> WORK INSTRUCTION
What must be handed in is the entire listing, exactly as written, with no pictures.
╭──
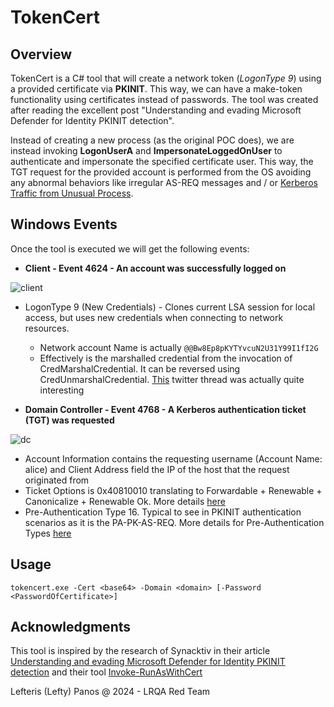 # TokenCert
## Overview

TokenCert is a C# tool that will create a network token (*LogonType 9*) using a provided certificate via **PKINIT**. 
This way, we can have a make-token functionality using certificates instead of passwords. The tool was created after reading the excellent post "Understanding and evading Microsoft Defender for Identity PKINIT detection".

Instead of creating a new process (as the original POC does), we are instead invoking **LogonUserA** and **ImpersonateLoggedOnUser** to authenticate and impersonate the specified certificate user. This way, the TGT request for the provided account is performed from the OS avoiding any abnormal behaviors like irregular AS-REQ messages and / or [Kerberos Traffic from Unusual Process](https://www.elastic.co/guide/en/security/current/kerberos-traffic-from-unusual-process.html).


## Windows Events
Once the tool is executed we will get the following events:

* **Client - Event 4624 - An account was successfully logged on**

![client](https://github.com/user-attachments/assets/e84c0bc2-6932-4d3f-a46e-b7f55535eff1)

  * LogonType 9 (New Credentials)  - Clones current LSA session for local access, but uses new credentials when connecting to network resources.
    * Network account Name is actually ```@@Bw8Ep8pKYTYvcuN2U31Y99I1fI2G```
    * Effectively is the marshalled credential from the invocation of CredMarshalCredential. It can be reversed using CredUnmarshalCredential. [This](https://x.com/awakecoding/status/1627708142287978496) twitter thread was actually quite interesting



* **Domain Controller - Event 4768 - A Kerberos authentication ticket (TGT) was requested**

![dc](https://github.com/user-attachments/assets/55bb2038-0363-4879-b5d9-e4af06664e02)

  * Account Information contains the requesting username (Account Name: alice) and Client Address field the IP of the host that the request originated from
  * Ticket Options is 0x40810010 translating to Forwardable + Renewable + Canonicalize + Renewable Ok. More details [here](https://trustedsec.com/blog/the-art-of-bypassing-kerberoast-detections-with-orpheus)
  * Pre-Authentication Type 16. Typical to see in PKINIT authentication scenarios as it is the PA-PK-AS-REQ. More details for Pre-Authentication Types [here](https://learn.microsoft.com/en-us/previous-versions/windows/it-pro/windows-10/security/threat-protection/auditing/event-4768#table-5-kerberos-pre-authentication-types)


## Usage

```
tokencert.exe -Cert <base64> -Domain <domain> [-Password <PasswordOfCertificate>]
```

## Acknowledgments

This tool is inspired by the research of Synacktiv in their article [Understanding and evading Microsoft Defender for Identity PKINIT detection](https://www.synacktiv.com/publications/understanding-and-evading-microsoft-defender-for-identity-pkinit-detection) and their tool [Invoke-RunAsWithCert](https://github.com/synacktiv/Invoke-RunAsWithCert)

Lefteris (Lefty) Panos @ 2024 - LRQA Red Team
╰──
> RESULT
 # TokenCert
## Overview

TokenCert is a C# tool that will create a network token (*LogonType 9*) using a provided certificate via **PKINIT**. 
This way, we can have a make-token functionality using certificates instead of passwords. The tool was created after reading the excellent post "Understanding and evading Microsoft Defender for Identity PKINIT detection".

Instead of creating a new process (as the original POC does), we are instead invoking **LogonUserA** and **ImpersonateLoggedOnUser** to authenticate and impersonate the specified certificate user. This way, the TGT request for the provided account is performed from the OS avoiding any abnormal behaviors like irregular AS-REQ messages and / or [Kerberos Traffic from Unusual Process](https://www.elastic.co/guide/en/security/current/kerberos-traffic-from-unusual-process.html).


## Windows Events
Once the tool is executed we will get the following events:

* **Client - Event 4624 - An account was successfully logged on**

![client](https://github.com/user-attachments/assets/e84c0bc2-6932-4d3f-a46e-b7f55535eff1)

  * LogonType 9 (New Credentials)  - Clones current LSA session for local access, but uses new credentials when connecting to network resources.
    * Network account Name is actually ```@@Bw8Ep8pKYTYvcuN2U31Y99I1fI2G```
    * Effectively is the marshalled credential from the invocation of CredMarshalCredential. It can be reversed using CredUnmarshalCredential. [This](https://x.com/awakecoding/status/1627708142287978496) twitter thread was actually quite interesting



* **Domain Controller - Event 4768 - A Kerberos authentication ticket (TGT) was requested**

![dc](https://github.com/user-attachments/assets/55bb2038-0363-4879-b5d9-e4af06664e02)

  * Account Information contains the requesting username (Account Name: alice) and Client Address field the IP of the host that the request originated from
  * Ticket Options is 0x40810010 translating to Forwardable + Renewable + Canonicalize + Renewable Ok. More details [here](https://trustedsec.com/blog/the-art-of-bypassing-kerberoast-detections-with-orpheus)
  * Pre-Authentication Type 16. Typical to see in PKINIT authentication scenarios as it is the PA-PK-AS-REQ. More details for Pre-Authentication Types [here](https://learn.microsoft.com/en-us/previous-versions/windows/it-pro/windows-10/security/threat-protection/auditing/event-4768#table-5-kerberos-pre-authentication-types)


## Usage

```
tokencert.exe -Cert <base64> -Domain <domain> [-Password <PasswordOfCertificate>]
```

## Acknowledgments

This tool is inspired by the research of Synacktiv in their article [Understanding and evading Microsoft Defender for Identity PKINIT detection](https://www.synacktiv.com/publications/understanding-and-evading-microsoft-defender-for-identity-pkinit-detection) and their tool [Invoke-RunAsWithCert](https://github.com/synacktiv/Invoke-RunAsWithCert)

Lefteris (Lefty) Panos @ 2024 - LRQA Red Team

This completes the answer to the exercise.